Monitoring & Observability
Monitoring & Observability
This is the central landing page for all monitoring tooling used in Epic on Azure. Use the links below to jump directly to the tool or dashboard you need.
OneView Record: Epic on Azure (AIDE_0085665) — central catalog of all tooling, data sources, and application metadata.
Access Requirements
Before you can view dashboards or receive alerts, request membership in these Microsoft Entra ID (Azure AD) groups:
| Group | Purpose | Required For |
|---|---|---|
| Monitoring_ReadOnly | Read access to Dynatrace dashboards and monitoring data | All team members |
| dtcloud_AIDE_0085665_config | Dynatrace configuration access (management zones, alerting profiles) | Platform engineers, on-call |
| cloud_splunk_east_epic_azure_nw_power | Splunk read/write for VM and network logs | All team members |
| sec_splunk_epic_azure_nw_power | Splunk security logs (firewall) | Security, network engineers |
Request these groups through Secure (MyIT). For full onboarding steps, see Phase 2: Tools Setup.
Monitoring Architecture
All monitoring data flows through a layered architecture: agents collect data, tools analyze it, alerts route through Interlink, and notifications reach on-call engineers via ServiceNow Notify.
graph TD
subgraph "Data Collection"
W_OA[Windows — OneAgent]
W_LOG[Windows — Event Logs]
L_OA[Linux — OneAgent]
L_FB[Linux — Fluent Bit]
FW[Firewalls / Appliances — Syslog]
AZ[Azure Platform Metrics]
end
subgraph "Analysis & Visualization"
DT[(Dynatrace<br/>APM + Infrastructure)]
SP[(Splunk<br/>Log Aggregation)]
AZMON[Azure Monitor<br/>Metric Alerts]
ESP[Epic System Pulse]
end
subgraph "Alert Routing"
IL[Interlink<br/>Event Aggregator]
end
subgraph "Notification"
SNOW[ServiceNow Notify<br/>Alerts to Devices]

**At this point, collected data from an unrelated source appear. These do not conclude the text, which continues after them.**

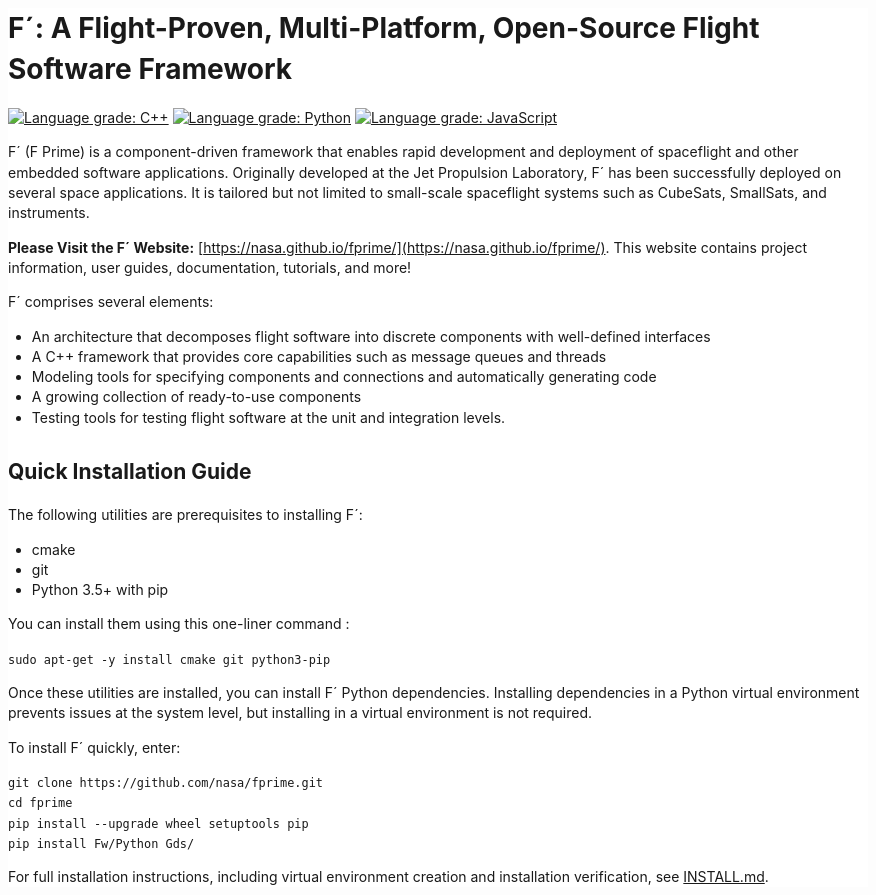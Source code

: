 # F´: A Flight-Proven, Multi-Platform, Open-Source Flight Software Framework

[![Language grade: C++](https://img.shields.io/lgtm/grade/cpp/g/nasa/fprime.svg?logo=lgtm&logoWidth=18)](https://lgtm.com/projects/g/nasa/fprime/context:cpp)
[![Language grade: Python](https://img.shields.io/lgtm/grade/python/g/nasa/fprime.svg?logo=lgtm&logoWidth=18)](https://lgtm.com/projects/g/nasa/fprime/context:python)
[![Language grade: JavaScript](https://img.shields.io/lgtm/grade/javascript/g/nasa/fprime.svg?logo=lgtm&logoWidth=18)](https://lgtm.com/projects/g/nasa/fprime/context:javascript)

F´ (F Prime) is a component-driven framework that enables rapid development and deployment of spaceflight and other embedded software applications. Originally developed at the Jet Propulsion Laboratory, F´ has been successfully deployed on several space applications. It is tailored but not limited to small-scale spaceflight systems such as CubeSats, SmallSats, and instruments. 

**Please Visit the F´ Website:** [https://nasa.github.io/fprime/](https://nasa.github.io/fprime/).  This website contains project information, user guides, documentation, tutorials, and more!

F´ comprises several elements: 

* An architecture that decomposes flight software into discrete components with well-defined interfaces
* A C++ framework that provides core capabilities such as message queues and threads
* Modeling tools for specifying components and connections and automatically generating code
* A growing collection of ready-to-use components
* Testing tools for testing flight software at the unit and integration levels.

## Quick Installation Guide

The following utilities are prerequisites to installing F´:

- cmake
- git
- Python 3.5+ with pip

You can install them using this one-liner command :

```
sudo apt-get -y install cmake git python3-pip
```

Once these utilities are installed, you can install F´ Python dependencies. Installing dependencies in a Python virtual environment prevents issues at the system level, but installing in a virtual environment is not required. 

To install F´ quickly, enter:

```
git clone https://github.com/nasa/fprime.git
cd fprime
pip install --upgrade wheel setuptools pip
pip install Fw/Python Gds/
```

For full installation instructions, including virtual environment creation and installation verification, see [INSTALL.md](./docs/INSTALL.md). 
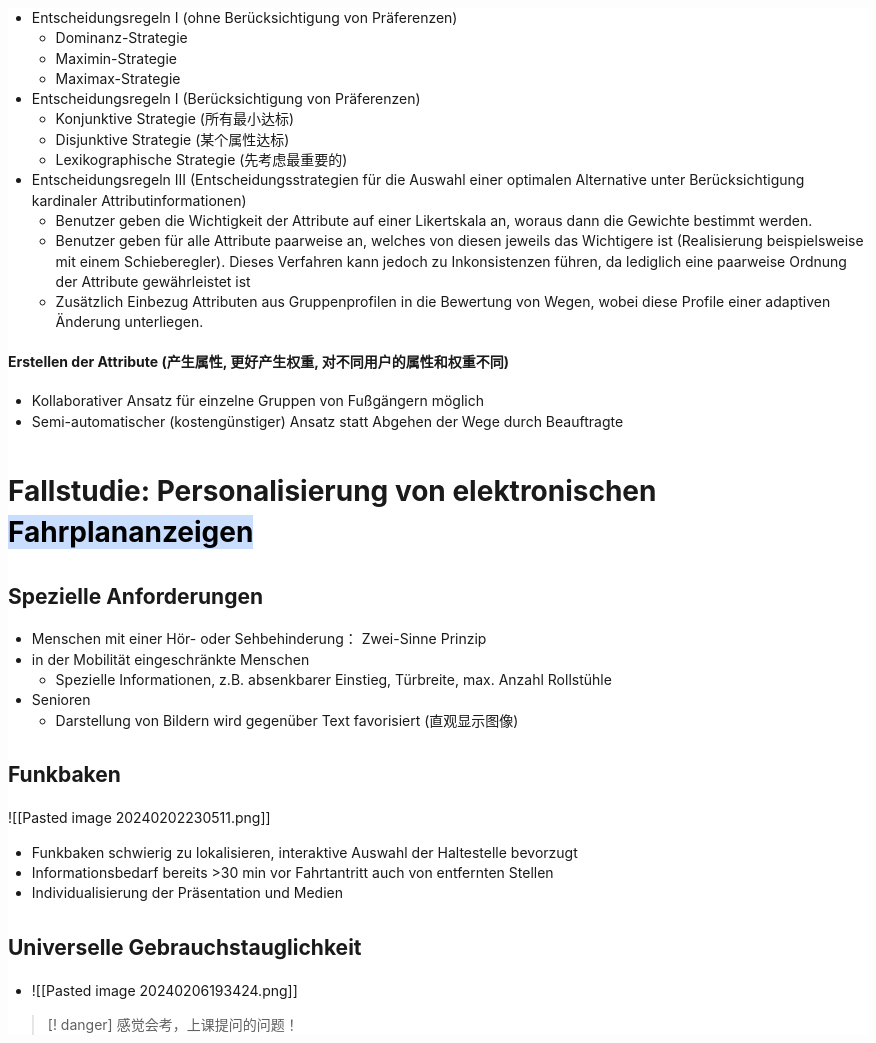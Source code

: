 - Entscheidungsregeln I (ohne Berücksichtigung von Präferenzen)
	- Dominanz-Strategie
	- Maximin-Strategie
	- Maximax-Strategie
- Entscheidungsregeln I (Berücksichtigung von Präferenzen)
	- Konjunktive Strategie (所有最小达标)
	- Disjunktive Strategie (某个属性达标)
	- Lexikographische Strategie (先考虑最重要的)
- Entscheidungsregeln III (Entscheidungsstrategien für die Auswahl einer optimalen Alternative unter Berücksichtigung kardinaler Attributinformationen)
	- Benutzer geben die Wichtigkeit der Attribute auf einer Likertskala an, woraus dann die Gewichte bestimmt werden.
	- Benutzer geben für alle Attribute paarweise an, welches von diesen jeweils das Wichtigere ist (Realisierung beispielsweise mit einem Schieberegler). Dieses Verfahren kann jedoch zu Inkonsistenzen führen, da lediglich eine paarweise Ordnung der Attribute gewährleistet ist
	- Zusätzlich Einbezug Attributen aus Gruppenprofilen in die Bewertung von Wegen, wobei diese Profile einer adaptiven Änderung unterliegen.

#### Erstellen der Attribute (产生属性, 更好产生权重, 对不同用户的属性和权重不同)

- Kollaborativer Ansatz für einzelne Gruppen von Fußgängern möglich
- Semi-automatischer (kostengünstiger) Ansatz statt Abgehen der Wege durch Beauftragte




# Fallstudie: Personalisierung von elektronischen <mark style="background: #ADCCFFA6;">Fahrplananzeigen</mark>

## Spezielle Anforderungen

- Menschen mit einer Hör- oder Sehbehinderung： Zwei-Sinne Prinzip
- in der Mobilität eingeschränkte Menschen 
	- Spezielle Informationen, z.B. absenkbarer Einstieg, Türbreite, max. Anzahl Rollstühle
- Senioren
	- Darstellung von Bildern wird gegenüber Text favorisiert (直观显示图像)

## Funkbaken
![[Pasted image 20240202230511.png]]
- Funkbaken schwierig zu lokalisieren, interaktive Auswahl der Haltestelle bevorzugt
- Informationsbedarf bereits >30 min vor Fahrtantritt auch von entfernten Stellen
- Individualisierung der Präsentation und Medien


## Universelle Gebrauchstauglichkeit


- ![[Pasted image 20240206193424.png]]
>[! danger]
>感觉会考，上课提问的问题！
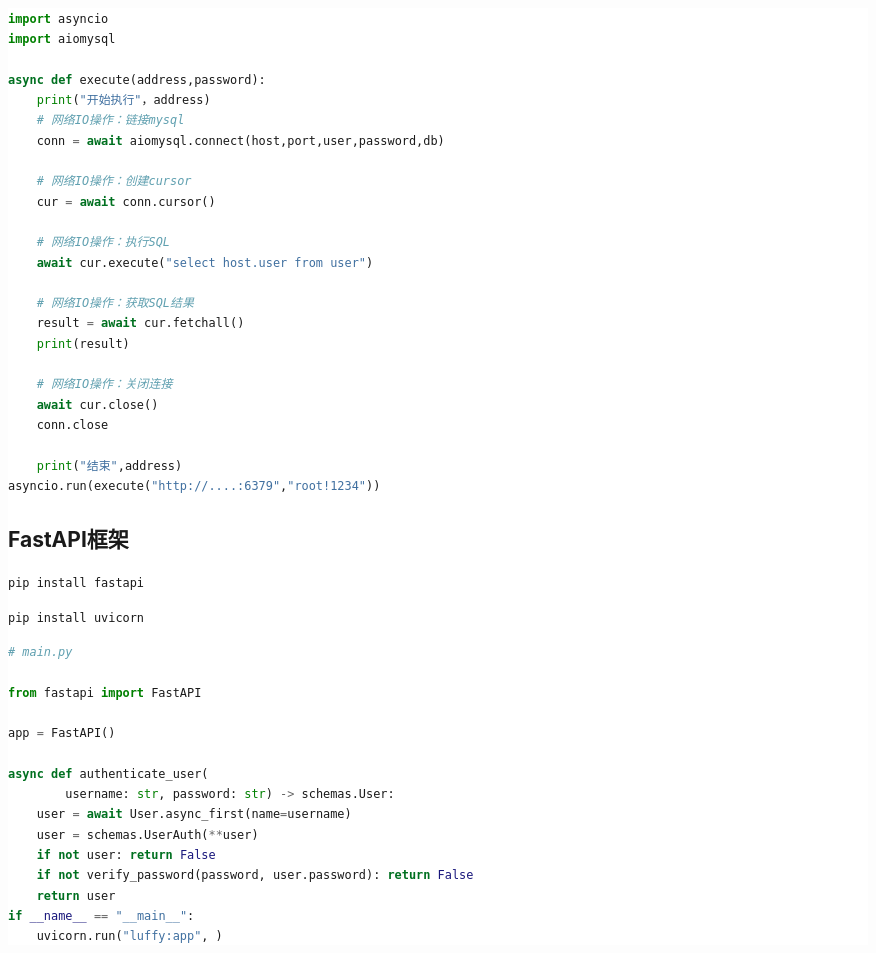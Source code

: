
 ```python
import asyncio
import aiomysql

async def execute(address,password):
    print("开始执行"，address)
    # 网络IO操作：链接mysql
    conn = await aiomysql.connect(host,port,user,password,db)
    
    # 网络IO操作：创建cursor
    cur = await conn.cursor()
    
	# 网络IO操作：执行SQL
    await cur.execute("select host.user from user")
    
    # 网络IO操作：获取SQL结果
    result = await cur.fetchall()
    print(result)
    
    # 网络IO操作：关闭连接
    await cur.close()
    conn.close
    
    print("结束",address)
asyncio.run(execute("http://....:6379","root!1234"))
```

## FastAPI框架

```python
pip install fastapi
```

```python
pip install uvicorn
```

```python
# main.py

from fastapi import FastAPI

app = FastAPI()

async def authenticate_user(
        username: str, password: str) -> schemas.User:
    user = await User.async_first(name=username)
    user = schemas.UserAuth(**user)
    if not user: return False
    if not verify_password(password, user.password): return False
    return user
if __name__ == "__main__":
    uvicorn.run("luffy:app", )
```
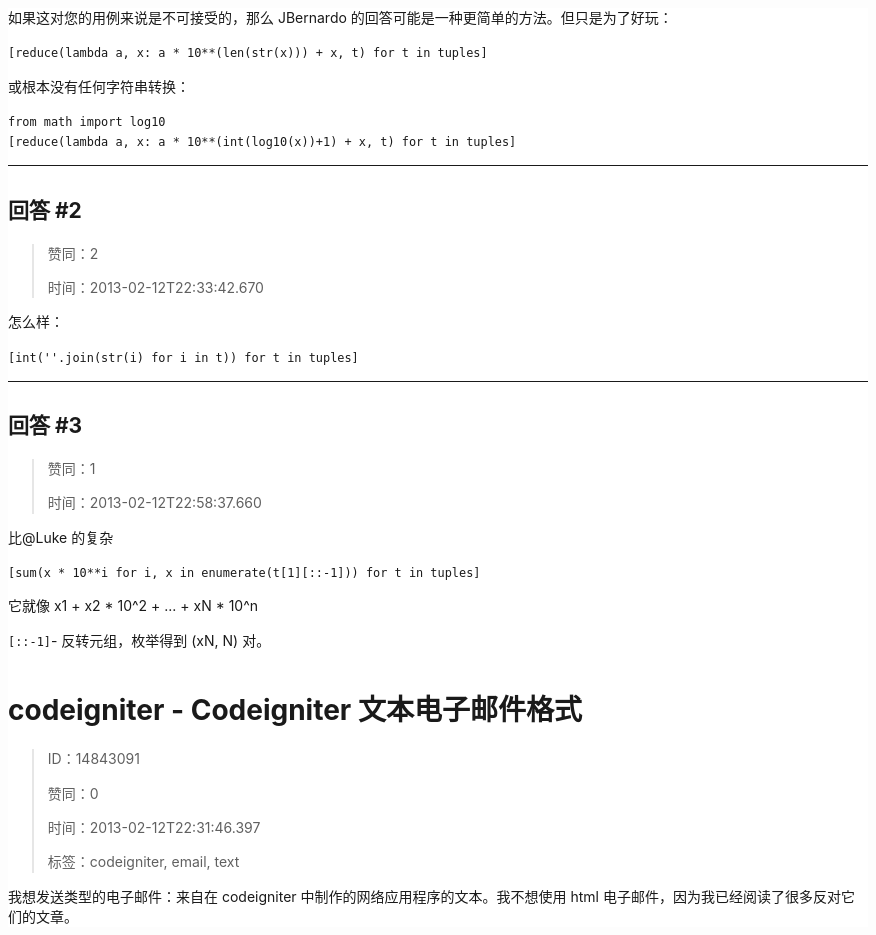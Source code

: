 如果这对您的用例来说是不可接受的，那么 JBernardo 的回答可能是一种更简单的方法。但只是为了好玩：

```
[reduce(lambda a, x: a * 10**(len(str(x))) + x, t) for t in tuples] 
```

或根本没有任何字符串转换：

```
from math import log10
[reduce(lambda a, x: a * 10**(int(log10(x))+1) + x, t) for t in tuples] 
```

* * *

## 回答 #2

> 赞同：2
> 
> 时间：2013-02-12T22:33:42.670

怎么样：

```
[int(''.join(str(i) for i in t)) for t in tuples] 
```

* * *

## 回答 #3

> 赞同：1
> 
> 时间：2013-02-12T22:58:37.660

比@Luke 的复杂

```
[sum(x * 10**i for i, x in enumerate(t[1][::-1])) for t in tuples] 
```

它就像 x1 + x2 * 10^2 + ... + xN * 10^n

`[::-1]`- 反转元组，枚举得到 (xN, N) 对。

# codeigniter - Codeigniter 文本电子邮件格式

> ID：14843091
> 
> 赞同：0
> 
> 时间：2013-02-12T22:31:46.397
> 
> 标签：codeigniter, email, text

我想发送类型的电子邮件：来自在 codeigniter 中制作的网络应用程序的文本。我不想使用 html 电子邮件，因为我已经阅读了很多反对它们的文章。
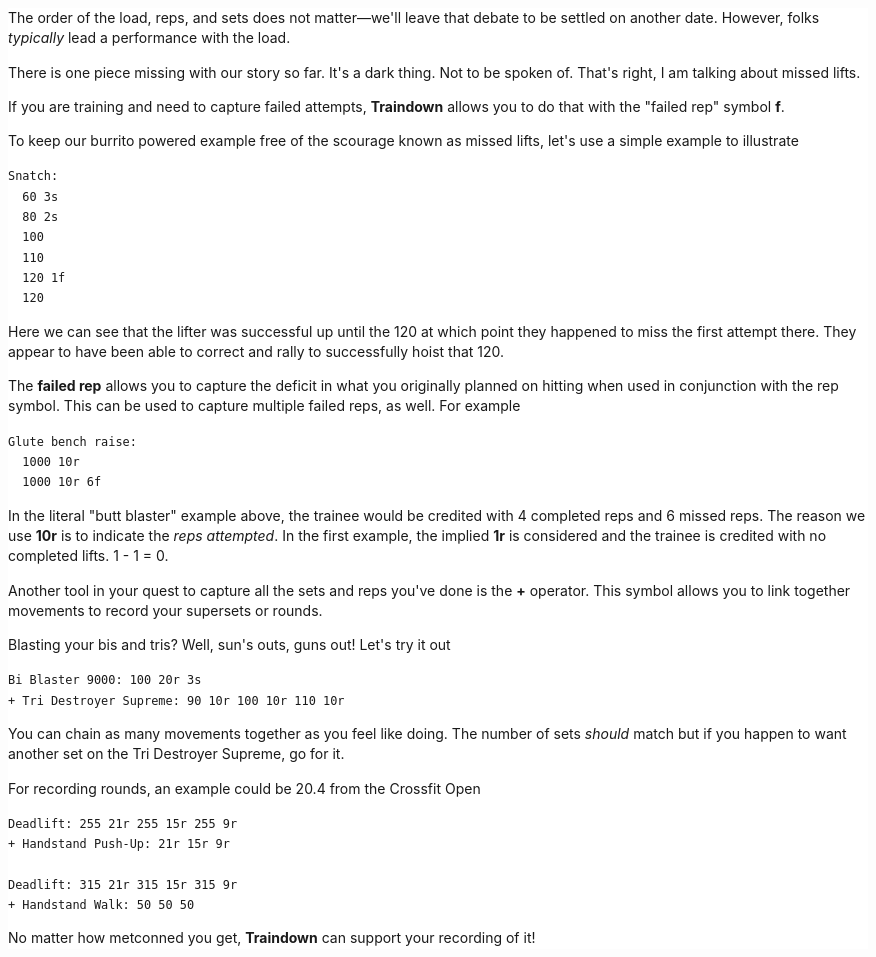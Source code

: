 The order of the load, reps, and sets does not matter—we'll leave that debate to be settled on another date. However, folks _typically_ lead a performance with the load.

There is one piece missing with our story so far. It's a dark thing. Not to be spoken of. That's right, I am talking about missed lifts.

If you are training and need to capture failed attempts, **Traindown** allows you to do that with the "failed rep" symbol **f**.

To keep our burrito powered example free of the scourage known as missed lifts, let's use a simple example to illustrate
```
Snatch:
  60 3s
  80 2s
  100
  110
  120 1f
  120
```
Here we can see that the lifter was successful up until the 120 at which point they happened to miss the first attempt there. They appear to have been able to correct and rally to successfully hoist that 120.

The **failed rep** allows you to capture the deficit in what you originally planned on hitting when used in conjunction with the rep symbol. This can be used to capture multiple failed reps, as well. For example
```
Glute bench raise:
  1000 10r
  1000 10r 6f
```
In the literal "butt blaster" example above, the trainee would be credited with 4 completed reps and 6 missed reps. The reason we use **10r** is to indicate the _reps attempted_. In the first example, the implied **1r** is considered and the trainee is credited with no completed lifts. 1 - 1 = 0.

Another tool in your quest to capture all the sets and reps you've done is the **+** operator. This symbol allows you to link together movements to record your supersets or rounds.

Blasting your bis and tris? Well, sun's outs, guns out! Let's try it out
```
Bi Blaster 9000: 100 20r 3s
+ Tri Destroyer Supreme: 90 10r 100 10r 110 10r
```
You can chain as many movements together as you feel like doing. The number of sets _should_ match but if you happen to want another set on the Tri Destroyer Supreme, go for it.

For recording rounds, an example could be 20.4 from the Crossfit Open
```
Deadlift: 255 21r 255 15r 255 9r
+ Handstand Push-Up: 21r 15r 9r

Deadlift: 315 21r 315 15r 315 9r
+ Handstand Walk: 50 50 50
```
No matter how metconned you get, **Traindown** can support your recording of it!
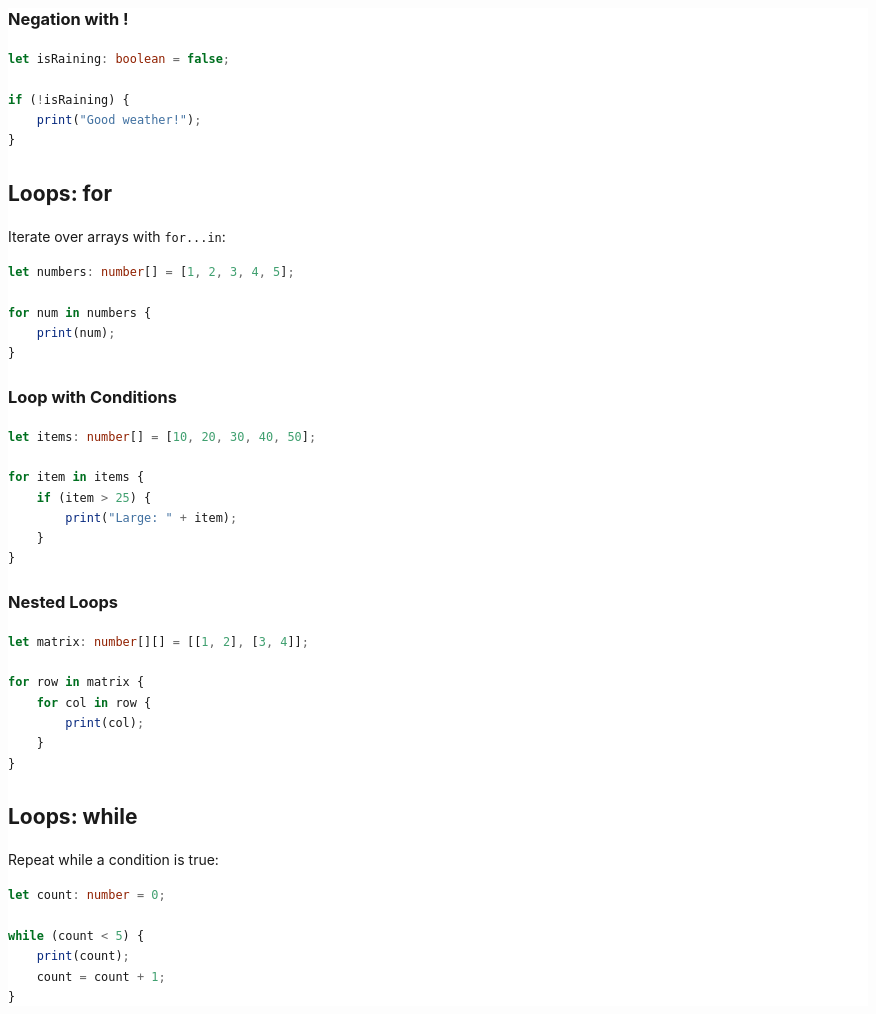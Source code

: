 ### Negation with !

```typescript
let isRaining: boolean = false;

if (!isRaining) {
    print("Good weather!");
}
```

## Loops: for

Iterate over arrays with `for...in`:

```typescript
let numbers: number[] = [1, 2, 3, 4, 5];

for num in numbers {
    print(num);
}
```

### Loop with Conditions

```typescript
let items: number[] = [10, 20, 30, 40, 50];

for item in items {
    if (item > 25) {
        print("Large: " + item);
    }
}
```

### Nested Loops

```typescript
let matrix: number[][] = [[1, 2], [3, 4]];

for row in matrix {
    for col in row {
        print(col);
    }
}
```

## Loops: while

Repeat while a condition is true:

```typescript
let count: number = 0;

while (count < 5) {
    print(count);
    count = count + 1;
}
```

TCC[Command Center / TCC<br/>P1 & P2 Escalation]
end
W_OA -->|OneAgent| DT
L_OA -->|OneAgent| DT
W_LOG -->|Azure Log Aggregator| SP
L_FB -->|Azure Event Hub| SP
FW -->|Syslog → Event Hub| SP
AZ --> AZMON
AZ --> DT
ESP -->|Events| DT
DT -->|Problem Notifications| IL
AZMON -->|Alert Rules| IL
SP -->|Saved Searches / Alerts| IL
IL --> SNOW
IL --> TCC
Key data flows:
- Host metrics and APM → Dynatrace OneAgent → Dynatrace SaaS → Interlink
- Logs (all hosts) → Fluent Bit / Event Logs → Azure Event Hub → Splunk → Interlink
- Azure platform metrics → Azure Monitor → Alert Rules → Interlink
- All alerts → Interlink → ServiceNow Notify → on-call devices
Dashboards & Tools Quick Access
Dynatrace (APM & Infrastructure)
Dynatrace OneAgent is deployed on all hosts and auto-injectable application components (IIS, .NET, Java, etc.). It provides full-stack observability from infrastructure to application transactions.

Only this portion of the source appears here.